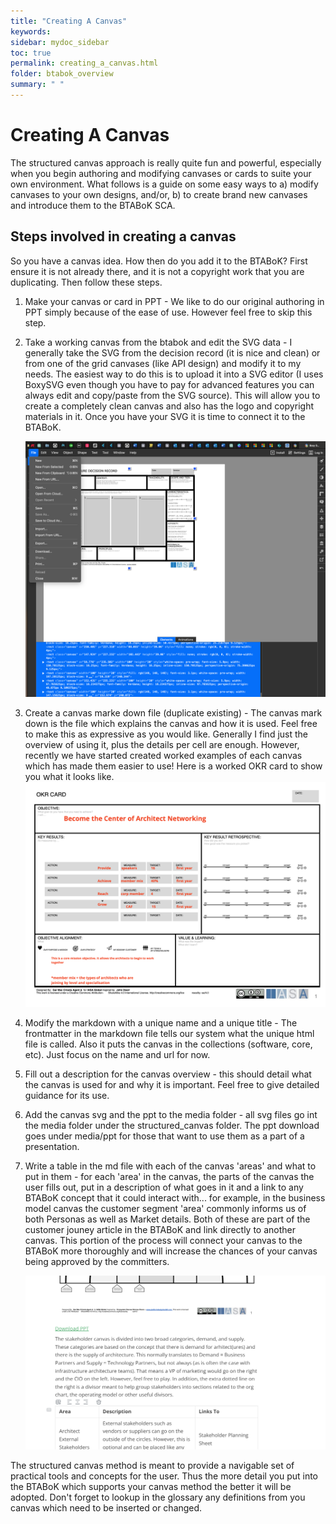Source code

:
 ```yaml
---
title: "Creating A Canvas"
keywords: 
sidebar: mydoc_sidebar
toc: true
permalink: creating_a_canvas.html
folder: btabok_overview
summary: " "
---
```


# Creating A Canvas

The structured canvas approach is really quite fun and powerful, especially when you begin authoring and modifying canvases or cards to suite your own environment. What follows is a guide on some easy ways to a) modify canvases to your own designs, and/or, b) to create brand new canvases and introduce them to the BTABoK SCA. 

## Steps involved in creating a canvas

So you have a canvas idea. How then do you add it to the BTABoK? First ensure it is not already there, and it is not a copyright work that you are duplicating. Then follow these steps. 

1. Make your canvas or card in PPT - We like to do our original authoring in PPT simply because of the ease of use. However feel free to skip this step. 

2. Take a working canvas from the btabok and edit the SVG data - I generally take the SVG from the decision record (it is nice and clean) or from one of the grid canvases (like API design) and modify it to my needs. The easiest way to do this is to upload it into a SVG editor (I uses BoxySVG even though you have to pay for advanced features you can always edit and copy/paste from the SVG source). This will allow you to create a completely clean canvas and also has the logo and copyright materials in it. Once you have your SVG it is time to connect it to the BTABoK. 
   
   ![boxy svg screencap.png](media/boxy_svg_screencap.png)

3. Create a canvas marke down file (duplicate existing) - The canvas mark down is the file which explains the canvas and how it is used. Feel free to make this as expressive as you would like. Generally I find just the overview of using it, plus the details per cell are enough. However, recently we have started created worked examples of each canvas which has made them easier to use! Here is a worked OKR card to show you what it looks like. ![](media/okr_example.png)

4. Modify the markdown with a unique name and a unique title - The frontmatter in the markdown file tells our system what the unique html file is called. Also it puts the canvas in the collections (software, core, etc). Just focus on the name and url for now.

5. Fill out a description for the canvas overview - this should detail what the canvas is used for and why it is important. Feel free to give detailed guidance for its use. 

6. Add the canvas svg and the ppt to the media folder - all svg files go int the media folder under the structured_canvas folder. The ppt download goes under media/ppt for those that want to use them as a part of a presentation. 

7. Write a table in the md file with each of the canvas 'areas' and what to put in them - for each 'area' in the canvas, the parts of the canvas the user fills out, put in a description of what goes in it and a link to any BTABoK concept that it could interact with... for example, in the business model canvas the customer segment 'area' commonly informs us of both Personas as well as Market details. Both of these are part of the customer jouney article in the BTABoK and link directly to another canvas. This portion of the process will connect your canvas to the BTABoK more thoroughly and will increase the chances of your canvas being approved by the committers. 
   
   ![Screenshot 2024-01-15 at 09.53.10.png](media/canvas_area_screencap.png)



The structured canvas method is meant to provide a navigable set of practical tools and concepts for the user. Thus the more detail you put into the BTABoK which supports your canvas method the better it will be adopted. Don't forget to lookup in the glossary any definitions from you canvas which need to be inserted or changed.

...

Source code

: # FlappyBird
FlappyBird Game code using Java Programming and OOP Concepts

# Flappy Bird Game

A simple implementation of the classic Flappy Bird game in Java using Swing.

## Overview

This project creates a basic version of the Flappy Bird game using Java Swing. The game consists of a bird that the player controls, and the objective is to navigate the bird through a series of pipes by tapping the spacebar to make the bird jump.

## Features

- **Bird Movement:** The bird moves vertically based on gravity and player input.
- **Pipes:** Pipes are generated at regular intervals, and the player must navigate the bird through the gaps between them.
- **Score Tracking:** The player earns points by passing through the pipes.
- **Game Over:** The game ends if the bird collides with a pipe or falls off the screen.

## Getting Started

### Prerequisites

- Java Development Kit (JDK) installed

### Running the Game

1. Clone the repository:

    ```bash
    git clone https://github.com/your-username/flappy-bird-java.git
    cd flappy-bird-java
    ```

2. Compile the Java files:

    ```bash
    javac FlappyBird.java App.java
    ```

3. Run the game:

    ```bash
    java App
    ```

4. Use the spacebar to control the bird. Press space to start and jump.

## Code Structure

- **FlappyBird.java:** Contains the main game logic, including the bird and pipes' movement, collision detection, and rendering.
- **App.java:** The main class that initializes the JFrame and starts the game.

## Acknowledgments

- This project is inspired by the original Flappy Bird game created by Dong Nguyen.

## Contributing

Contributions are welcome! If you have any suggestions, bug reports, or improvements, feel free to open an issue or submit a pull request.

» **WHAT YOU SHOULD DO**:
Could you reproduce exactly the lines of the entries above, from the one with "- **App.java:** The" through the one with "Contributions are welcome!", and nothing else?

» **ANSWER SPACE**:
- **App.java:** The main class that initializes the JFrame and starts the game.

## Acknowledgments

- This project is inspired by the original Flappy Bird game created by Dong Nguyen.

## Contributing

Contributions are welcome! If you have any suggestions, bug reports, or improvements, feel free to open an issue or submit a pull request.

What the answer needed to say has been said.